Acanthocephalan parasites are infamous for their ability to dramatically alter the behavior of their hosts. These parasites often have multi-stage life cycles, meaning that they die unless the host that they’re currently residing in gets eaten by the next host in the cycle. Acanthocephalans are remarkably efficient at manipulating their intermediate hosts into ending up on the dinner plate of the next host in the cycle.

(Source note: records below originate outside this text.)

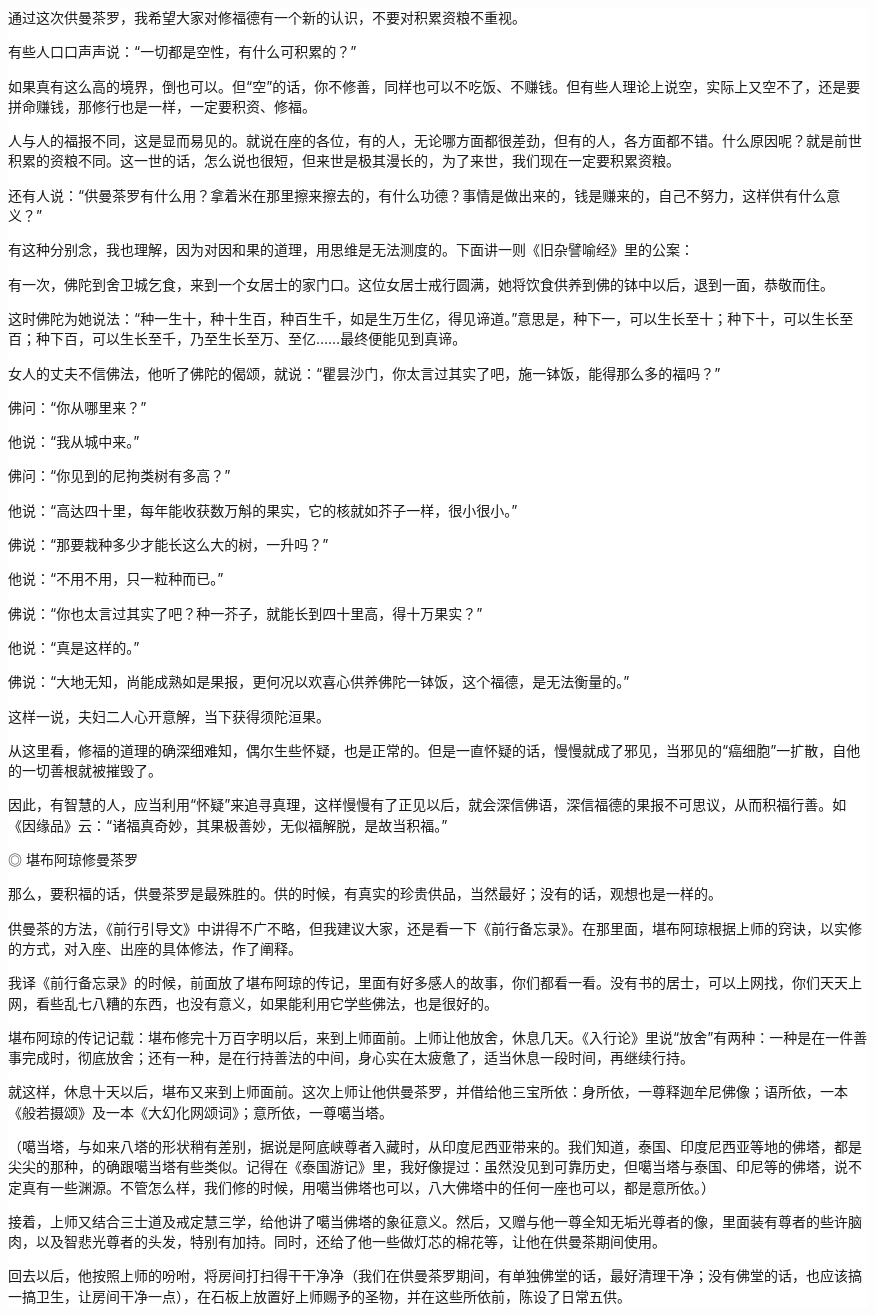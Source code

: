 通过这次供曼茶罗，我希望大家对修福德有一个新的认识，不要对积累资粮不重视。

有些人口口声声说：“一切都是空性，有什么可积累的？”

如果真有这么高的境界，倒也可以。但“空”的话，你不修善，同样也可以不吃饭、不赚钱。但有些人理论上说空，实际上又空不了，还是要拼命赚钱，那修行也是一样，一定要积资、修福。

人与人的福报不同，这是显而易见的。就说在座的各位，有的人，无论哪方面都很差劲，但有的人，各方面都不错。什么原因呢？就是前世积累的资粮不同。这一世的话，怎么说也很短，但来世是极其漫长的，为了来世，我们现在一定要积累资粮。

还有人说：“供曼茶罗有什么用？拿着米在那里擦来擦去的，有什么功德？事情是做出来的，钱是赚来的，自己不努力，这样供有什么意义？”

有这种分别念，我也理解，因为对因和果的道理，用思维是无法测度的。下面讲一则《旧杂譬喻经》里的公案：

有一次，佛陀到舍卫城乞食，来到一个女居士的家门口。这位女居士戒行圆满，她将饮食供养到佛的钵中以后，退到一面，恭敬而住。

这时佛陀为她说法：“种一生十，种十生百，种百生千，如是生万生亿，得见谛道。”意思是，种下一，可以生长至十；种下十，可以生长至百；种下百，可以生长至千，乃至生长至万、至亿……最终便能见到真谛。

女人的丈夫不信佛法，他听了佛陀的偈颂，就说：“瞿昙沙门，你太言过其实了吧，施一钵饭，能得那么多的福吗？”

佛问：“你从哪里来？”

他说：“我从城中来。”

佛问：“你见到的尼拘类树有多高？”

他说：“高达四十里，每年能收获数万斛的果实，它的核就如芥子一样，很小很小。”

佛说：“那要栽种多少才能长这么大的树，一升吗？”

他说：“不用不用，只一粒种而已。”

佛说：“你也太言过其实了吧？种一芥子，就能长到四十里高，得十万果实？”

他说：“真是这样的。”

佛说：“大地无知，尚能成熟如是果报，更何况以欢喜心供养佛陀一钵饭，这个福德，是无法衡量的。”

这样一说，夫妇二人心开意解，当下获得须陀洹果。

从这里看，修福的道理的确深细难知，偶尔生些怀疑，也是正常的。但是一直怀疑的话，慢慢就成了邪见，当邪见的“癌细胞”一扩散，自他的一切善根就被摧毁了。

因此，有智慧的人，应当利用“怀疑”来追寻真理，这样慢慢有了正见以后，就会深信佛语，深信福德的果报不可思议，从而积福行善。如《因缘品》云：“诸福真奇妙，其果极善妙，无似福解脱，是故当积福。”

◎ 堪布阿琼修曼茶罗

那么，要积福的话，供曼茶罗是最殊胜的。供的时候，有真实的珍贵供品，当然最好；没有的话，观想也是一样的。

供曼茶的方法，《前行引导文》中讲得不广不略，但我建议大家，还是看一下《前行备忘录》。在那里面，堪布阿琼根据上师的窍诀，以实修的方式，对入座、出座的具体修法，作了阐释。

我译《前行备忘录》的时候，前面放了堪布阿琼的传记，里面有好多感人的故事，你们都看一看。没有书的居士，可以上网找，你们天天上网，看些乱七八糟的东西，也没有意义，如果能利用它学些佛法，也是很好的。

堪布阿琼的传记记载：堪布修完十万百字明以后，来到上师面前。上师让他放舍，休息几天。《入行论》里说“放舍”有两种：一种是在一件善事完成时，彻底放舍；还有一种，是在行持善法的中间，身心实在太疲惫了，适当休息一段时间，再继续行持。

就这样，休息十天以后，堪布又来到上师面前。这次上师让他供曼茶罗，并借给他三宝所依：身所依，一尊释迦牟尼佛像；语所依，一本《般若摄颂》及一本《大幻化网颂词》；意所依，一尊噶当塔。

（噶当塔，与如来八塔的形状稍有差别，据说是阿底峡尊者入藏时，从印度尼西亚带来的。我们知道，泰国、印度尼西亚等地的佛塔，都是尖尖的那种，的确跟噶当塔有些类似。记得在《泰国游记》里，我好像提过：虽然没见到可靠历史，但噶当塔与泰国、印尼等的佛塔，说不定真有一些渊源。不管怎么样，我们修的时候，用噶当佛塔也可以，八大佛塔中的任何一座也可以，都是意所依。）

接着，上师又结合三士道及戒定慧三学，给他讲了噶当佛塔的象征意义。然后，又赠与他一尊全知无垢光尊者的像，里面装有尊者的些许脑肉，以及智悲光尊者的头发，特别有加持。同时，还给了他一些做灯芯的棉花等，让他在供曼茶期间使用。

回去以后，他按照上师的吩咐，将房间打扫得干干净净（我们在供曼茶罗期间，有单独佛堂的话，最好清理干净；没有佛堂的话，也应该搞一搞卫生，让房间干净一点），在石板上放置好上师赐予的圣物，并在这些所依前，陈设了日常五供。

One well-known example of this manipulation involves the acanthocephalan parasite Polymorphus minutus and its crustacean intermediate host Gammarus roeseli. The definitive host of P. minutus is a waterbird which scoops G. roeseli out of the water. The usually defense by G. roeseli to avoid being consumed by the waterbird is to hunker down at the bottom of a streambed and hide in the rubble. The parasite is capable of counteracting this defensive mechanism, presumably by altering the concentration of serotonin in the crustacean’s nervous system. This manipulation causes the the host to swim to the water surface and clamp down on the surrounding vegetation. In a closely related system (a different species of Gammarus and a different Polymorphus parasite), this behavior has been found to significantly increase consumption of infected gammarids by waterbirds. In essence, the parasite causes its tiny host to swim up to where the predators are feasting and hang out until it becomes dinner.
The interests of G. roeseli and the parasite P. minutus are clearly not aligned when it comes to waterbird predation. There is, however, one thing that they can agree on. Neither of them want to end up in the stomach of other predators (fishes, crustaceans, etc.). Non-waterbird predators represent a dead end for both members of the party. The old addage “the enemy of my enemy is my friend” goes a long way here, and recent studies suggest that the parasite enhances the host’s ability to stay out of harm’s way when their interests converge.
Medoc et al. 2009 have shown that gammarids infected with P. minutus have a leg up on their uninfected counterparts when it comes to avoiding predation by three-spined sticklebacks. Infected gammarids spent more time hiding in vegetation near the water surface and suffered much lower predation rates. Additionally, another recent study found that infected gammarids are up to 35% faster when escaping a predatory crustacean.
This phenomenon has received little attention in the literature. The few studies that have looked at whether or not parasites “help” their hosts escape from mutually unfavorable predators have reported mixed results. Some studies have found that infection increased the host’s susceptibility to all predators, whether or not they’re included in the parasite’s life cycle.
The two studies decribed above showed that the gammarids could escape from predators if escape involved moving fast or hiding near the water surface. But, although the parasites have evolved an excellent host manipulation, it’s probably not perfect.
For example, in the above system where parasites make gammarids cling to water surface vegetation in order to be eaten by birds, it is likely that by doing so the gammarids become vulnerable to other predators. At that water level, there should be a number of other predators that can take advantage of the defenseless gammarids. How fine-tuned the parasite’s control of the gammarid can be is an interesting question deserving future study.
On another note, I’m heading to Santa Barbara tomorrow to meet Armand Kuris and Kevin Lafferty, two immensely awesome parasitologists who I hope to collaborate with for my dissertation work. When I return on Thursday, I’ll surely have fun stories about the stuff I learned. Wish me luck!